Vectoring: der VDSL-Beschleuniger

Kaum ein Netzthema wird so kontrovers diskutiert wie das Vectoring: Mit der neuen Technik lassen sich bis zu 100 Mbit/s aus einem VDSL-Anschluss kitzeln - kein Wunder, dass die Telekom das anbieten möchte. Die Konkurrenz befürchtet aber eine Re-Monopolisierung des Markts, da Vectoring einen exklusiven Zugriff auf die letzte Meile erfordert. Kritiker befürchten zudem weitere Verzögerungen beim zukunftsträchtigen Glasfaserausbau.

Höttges warf den Wettbewerbern vor, die Telekom mal für den schleppenden Ausbau zu kritisieren, mal für die falsche Technik. Sobald die Telekom aber ausgebaut habe, böten die Kritiker dann ihre Leistungen unter eigenem Namen auf dem Telekom-Netz an. Darüber hinaus hob Höttges die eigenen Investitionen hervor. In Deutschland habe die Telekom im vergangenen Jahr mehr als vier Milliarden Euro in den Ausbau gesteckt.

Die so gescholtenen Wettbewerber schießen zurück. "Die Behauptung, dass nur die Telekom hierzulande in Netzinfrastruktur investiert, ist falsch und wird auch durch etliche Wiederholungen nicht richtig", meint Wolfgang Heer vom Bundesverband Glasfaser (Buglas) und verweist darauf, dass seine Mitglieder rund 1,6 der 2,2 Millionen deutschen Glasfaseranschlüsse (FTTH) stellen. “Die Telekom hingegen hat sich bereits vor einigen Jahren nach vollmundigen Ausbauversprechungen aus dem FTTH-Ausbau weitestgehend zurückgezogen."

Auch der Bundesverband Breitbandkommunikation (Breko) und der Verband der Anbieter von Telekommunitations- und Mehrwertdiensten (VATM) verweisen auf die tragende Rolle der alternativen Netzbetreiber für den Glasfaserausbau. “Anders als die Deutsche Telekom versuchen wir – wo immer es wirtschaftlich möglich ist – den Zwischenschritt über VDSL Vectoring zu vermeiden und die Glasfaser gleich bis ins Haus zu legen", erklärt Breko-Chef Stephan Albers.

Die Telekom will die Vectoring-Technik, mit der an VDSL-Anschlüssen über Kupferkabel noch ein paar MBit/s mehr drin sind, auch im Nahbereich ihrer Hauptverteiler (Hvt) einsetzen und hat dafür bereits grünes Licht von der Bundesnetzagentur bekommen. Vectoring erfordert technikbedingt Zugriff auf das ganze Kabelbündel. Damit bleibt Wettbewerbern der direkte Zugriff auf die Teilnehmeranschlussleitungen (TAL) im Nahbereich verwehrt. Ein noch nicht näher definierter virtueller Leitungszugang soll das kompensieren.

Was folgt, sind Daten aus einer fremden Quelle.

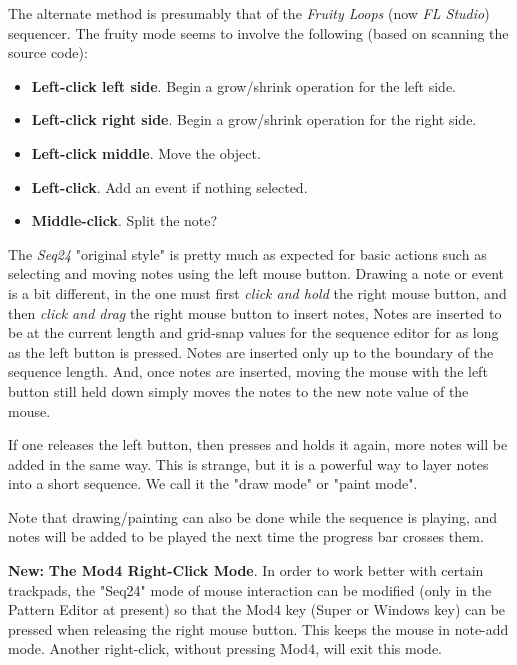    The alternate method is presumably that of the \textsl{Fruity Loops}
   (now \textsl{FL Studio}) sequencer.  The fruity mode seems to involve the
   following (based on scanning the source code):
   
   \begin{itemize}
      \item \textbf{Left-click left side}.
         Begin a grow/shrink operation for the left side.
      \item \textbf{Left-click right side}.
         Begin a grow/shrink operation for the right side.
      \item \textbf{Left-click middle}.
         Move the object.
      \item \textbf{Left-click}.
         Add an event if nothing selected.
      \item \textbf{Middle-click}.
         Split the note?
   \end{itemize}

   The \textsl{Seq24} "original style" is pretty much as expected for basic
   actions such as selecting and moving notes using the left mouse button.
   Drawing a note or event is a bit different, in the one must first
   \textsl{click and hold} the right mouse button, and then
   \textsl{click and drag} the right mouse button to insert notes,
   Notes are inserted to be at the current length and grid-snap values for
   the sequence editor for as long as the left button is pressed.
   Notes are inserted only up to the boundary of the sequence length.
   And, once notes are inserted, moving the mouse with the left button still
   held down simply moves the notes to the new note value of the mouse.

   If one releases the left button, then presses and holds it again,
   more notes will be added in the same way.
   This is strange, but it is a powerful way to layer notes into a short
   sequence.
   We call it the   "draw mode" or
     "paint mode".

   Note that drawing/painting can also be done while the sequence is playing,
   and notes will be added to be played the next time the progress bar crosses
   them.
   
   \textbf{New:}
   \label{new_mod4_mode}
   \textbf{The Mod4 Right-Click Mode}.
   In order to work better with certain trackpads, the
   "Seq24" mode of mouse interaction can be modified (only in the
   Pattern Editor at present) so that the Mod4 key (Super or Windows key)
   can be pressed when releasing the right mouse button.
   This keeps the mouse in note-add mode.
   Another right-click, without pressing Mod4, will exit this mode.

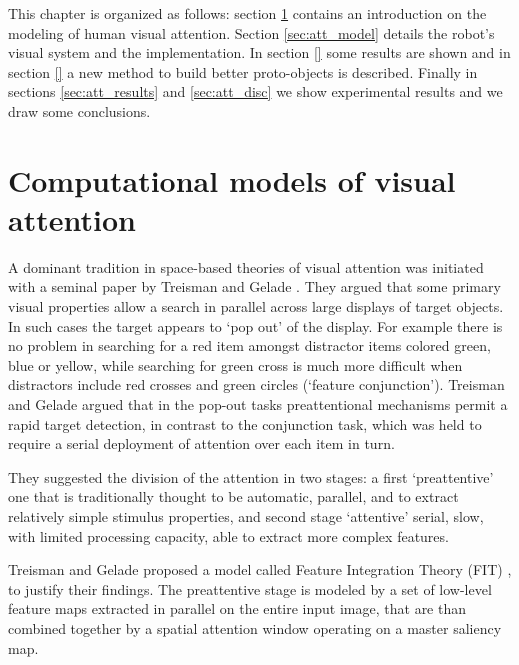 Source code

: \documentclass{llncs}
\begin{document}

This chapter is organized as follows:
section \ref{sec:att_comp_models} contains an introduction on the modeling of
human visual attention. Section \ref{sec:att_model}
details the robot's visual system and the
implementation. In section \ref{} some results are shown and
in section \ref{} a new method to build better proto-objects is described.
Finally in sections \ref{sec:att_results} and \ref{sec:att_disc} we show
experimental results and we draw some conclusions.


\section{Computational models of visual attention}
\label{sec:att_comp_models}

A dominant tradition in space-based theories of visual attention was initiated
with a seminal paper by Treisman and Gelade \cite{TreismanG80}. They argued
that some primary visual properties allow a search in parallel across large
displays of target objects. In such cases the target appears to `pop out' of
the display. For example there is no problem in searching for a red item
amongst distractor items colored green, blue or yellow, while searching for
green cross is much more difficult when distractors include red crosses and
green circles (`feature conjunction').
Treisman and Gelade argued that in the pop-out tasks preattentional mechanisms
permit a rapid target detection, in contrast to the conjunction task, which was held
to require a serial deployment of attention over each item in turn.

They suggested the division of the attention in two stages: a first `preattentive' one that is traditionally thought to be
automatic, parallel, and to extract relatively simple stimulus properties, and second stage
`attentive' serial, slow, with limited processing capacity, able to extract more complex features.

Treisman and Gelade proposed a model called Feature Integration Theory (FIT) \cite{TreismanG80},
to justify their findings. The preattentive stage is
modeled by a set of low-level feature maps extracted
in parallel on the entire input image, that are than combined
together by a spatial attention window operating on a
master saliency map.
\end{document}
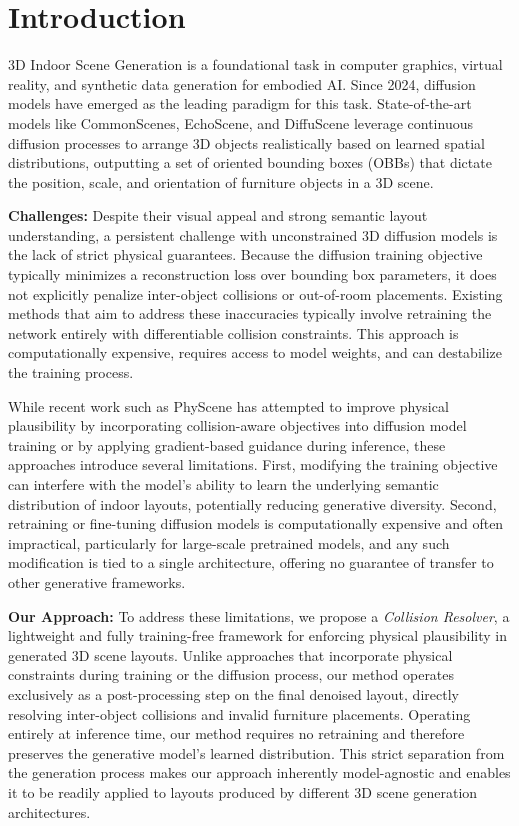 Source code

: \section{Introduction}
3D Indoor Scene Generation is a foundational task in computer graphics, virtual reality, and synthetic data generation for embodied AI. Since 2024, diffusion models have emerged as the leading paradigm for this task. State-of-the-art models like CommonScenes, \cite{zhai2023commonscenesgeneratingcommonsense3d} EchoScene, \cite{zhai2025echosceneindoorscenegeneration} and DiffuScene \cite{tang2024diffuscenedenoisingdiffusionmodels} leverage continuous diffusion processes to arrange 3D objects realistically based on learned spatial distributions, outputting a set of oriented bounding boxes (OBBs) that dictate the position, scale, and orientation of furniture objects in a 3D scene.

\textbf{Challenges:} Despite their visual appeal and strong semantic layout understanding, a persistent challenge with unconstrained 3D diffusion models is the lack of strict physical guarantees. Because the diffusion training objective typically minimizes a reconstruction loss over bounding box parameters, it does not explicitly penalize inter-object collisions or out-of-room placements. Existing methods that aim to address these inaccuracies typically involve retraining the network entirely with differentiable collision constraints. This approach is computationally expensive, requires access to model weights, and can destabilize the training process.

While recent work such as PhyScene \cite{yang2024physcenephysicallyinteractable3d} has attempted to improve physical plausibility by incorporating collision-aware objectives into diffusion model training or by applying gradient-based guidance during inference, these approaches introduce several limitations. First, modifying the training objective can interfere with the model's ability to learn the underlying semantic distribution of indoor layouts, potentially reducing generative diversity. Second, retraining or fine-tuning diffusion models is computationally expensive and often impractical, particularly for large-scale pretrained models, and any such modification is tied to a single architecture, offering no guarantee of transfer to other generative frameworks. 

\textbf{Our Approach:} To address these limitations, we propose a \textit{Collision Resolver}, a lightweight and fully training-free framework for enforcing physical plausibility in generated 3D scene layouts. Unlike approaches that incorporate physical constraints during training or the diffusion process, our method operates exclusively as a post-processing step on the final denoised layout, directly resolving inter-object collisions and invalid furniture placements. Operating entirely at inference time, our method requires no retraining and therefore preserves the generative model's learned distribution.
This strict separation from the generation process makes our approach inherently model-agnostic and enables it to be readily applied to layouts produced by different 3D scene generation architectures.

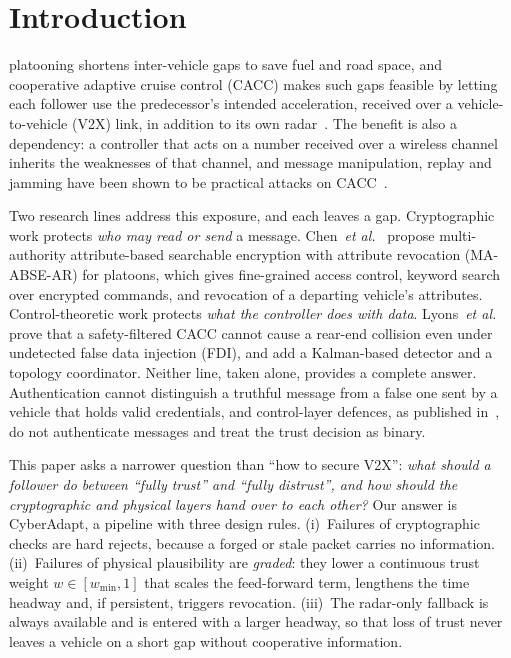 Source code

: \documentclass[journal]{IEEEtran}
\begin{document}
\section{Introduction}
 platooning shortens inter-vehicle gaps to save fuel and road space, and cooperative adaptive cruise control (CACC) makes such gaps feasible by letting each follower use the predecessor's intended acceleration, received over a vehicle-to-vehicle (V2X) link, in addition to its own radar~\cite{ploeg2014}. The benefit is also a dependency: a controller that acts on a number received over a wireless channel inherits the weaknesses of that channel, and message manipulation, replay and jamming have been shown to be practical attacks on CACC~\cite{heijden2017,amoozadeh2015}.

Two research lines address this exposure, and each leaves a gap. Cryptographic work protects \emph{who may read or send} a message. Chen~\emph{et al.}~\cite{chen2026} propose multi-authority attribute-based searchable encryption with attribute revocation (MA-ABSE-AR) for platoons, which gives fine-grained access control, keyword search over encrypted commands, and revocation of a departing vehicle's attributes. Control-theoretic work protects \emph{what the controller does with data}. Lyons~\emph{et al.}~\cite{lyons2026} prove that a safety-filtered CACC cannot cause a rear-end collision even under undetected false data injection (FDI), and add a Kalman-based detector and a topology coordinator. Neither line, taken alone, provides a complete answer. Authentication cannot distinguish a truthful message from a false one sent by a vehicle that holds valid credentials, and control-layer defences, as published in~\cite{lyons2026}, do not authenticate messages and treat the trust decision as binary.

This paper asks a narrower question than ``how to secure V2X'': \emph{what should a follower do between ``fully trust'' and ``fully distrust'', and how should the cryptographic and physical layers hand over to each other?} Our answer is CyberAdapt, a pipeline with three design rules. (i)~Failures of cryptographic checks are hard rejects, because a forged or stale packet carries no information. (ii)~Failures of physical plausibility are \emph{graded}: they lower a continuous trust weight $w\in[w_{\min},1]$ that scales the feed-forward term, lengthens the time headway and, if persistent, triggers revocation. (iii)~The radar-only fallback is always available and is entered with a larger headway, so that loss of trust never leaves a vehicle on a short gap without cooperative information.
\end{document}
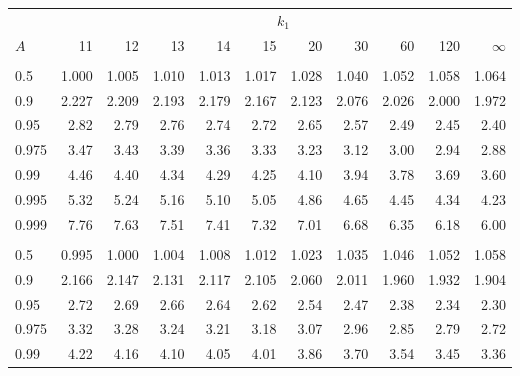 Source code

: \documentclass[]{article}
\begin{document}
\begin{table}[H]
\centering
\begin{tabular}{lrrrrrrrrrr}
\toprule
\multicolumn{1}{c}{ } & \multicolumn{10}{c}{$k_1$} \\
\cmidrule(l{3pt}r{3pt}){2-11}
\hspace{1.1em}$A$ & 11 & 12 & 13 & 14 & 15 & 20 & 30 & 60 & 120 & $\infty$\\
\midrule
\addlinespace[0.3em]
\multicolumn{11}{l}{\textbf{$k_2=11$}}\\
\hspace{1em}0.5 & 1.000 & 1.005 & 1.010 & 1.013 & 1.017 & 1.028 & 1.040 & 1.052 & 1.058 & 1.064\\
\hspace{1em}0.9 & 2.227 & 2.209 & 2.193 & 2.179 & 2.167 & 2.123 & 2.076 & 2.026 & 2.000 & 1.972\\
\hspace{1em}0.95 & 2.82 & 2.79 & 2.76 & 2.74 & 2.72 & 2.65 & 2.57 & 2.49 & 2.45 & 2.40\\
\hspace{1em}0.975 & 3.47 & 3.43 & 3.39 & 3.36 & 3.33 & 3.23 & 3.12 & 3.00 & 2.94 & 2.88\\
\hspace{1em}0.99 & 4.46 & 4.40 & 4.34 & 4.29 & 4.25 & 4.10 & 3.94 & 3.78 & 3.69 & 3.60\\
\hspace{1em}0.995 & 5.32 & 5.24 & 5.16 & 5.10 & 5.05 & 4.86 & 4.65 & 4.45 & 4.34 & 4.23\\
\hspace{1em}0.999 & 7.76 & 7.63 & 7.51 & 7.41 & 7.32 & 7.01 & 6.68 & 6.35 & 6.18 & 6.00\\
\addlinespace[0.3em]
\multicolumn{11}{l}{\textbf{$k_2=12$}}\\
\hspace{1em}0.5 & 0.995 & 1.000 & 1.004 & 1.008 & 1.012 & 1.023 & 1.035 & 1.046 & 1.052 & 1.058\\
\hspace{1em}0.9 & 2.166 & 2.147 & 2.131 & 2.117 & 2.105 & 2.060 & 2.011 & 1.960 & 1.932 & 1.904\\
\hspace{1em}0.95 & 2.72 & 2.69 & 2.66 & 2.64 & 2.62 & 2.54 & 2.47 & 2.38 & 2.34 & 2.30\\
\hspace{1em}0.975 & 3.32 & 3.28 & 3.24 & 3.21 & 3.18 & 3.07 & 2.96 & 2.85 & 2.79 & 2.72\\
\hspace{1em}0.99 & 4.22 & 4.16 & 4.10 & 4.05 & 4.01 & 3.86 & 3.70 & 3.54 & 3.45 & 3.36\\

\end{tabular}
\end{table}
\end{document}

Wenn die Nahbereich damit exklusiv von der Telekom bespielt und mit VDSL-Bandbreiten von 50 bis 100 MBit/s versorgt werden, hemme das Investitionen in andere Technik, kritisieren die Wettbewerber. “Der Monopolantrag der Telekom für den Vectoring-Ausbau in den nahezu 8000 Nahbereichen der Hauptverteiler führt zu großer Verunsicherung bei den alternativen Investoren", sagt VATM-Chef Jürgen Grützner.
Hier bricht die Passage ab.